> _Instructions for the task_
Lines holding the string "Perez" are the ones to copy; find them all in the data.

(Collected data entries)
= Beginning of Section =

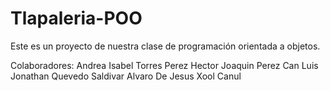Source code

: # Tlapaleria-POO
Este es un proyecto de nuestra clase de programación orientada a objetos.

Colaboradores:
Andrea Isabel Torres Perez
Hector Joaquin Perez Can 
Luis Jonathan Quevedo Saldivar 
Alvaro De Jesus Xool Canul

= End of Section =

> _Answer area_
Andrea Isabel Torres Perez
Hector Joaquin Perez Can 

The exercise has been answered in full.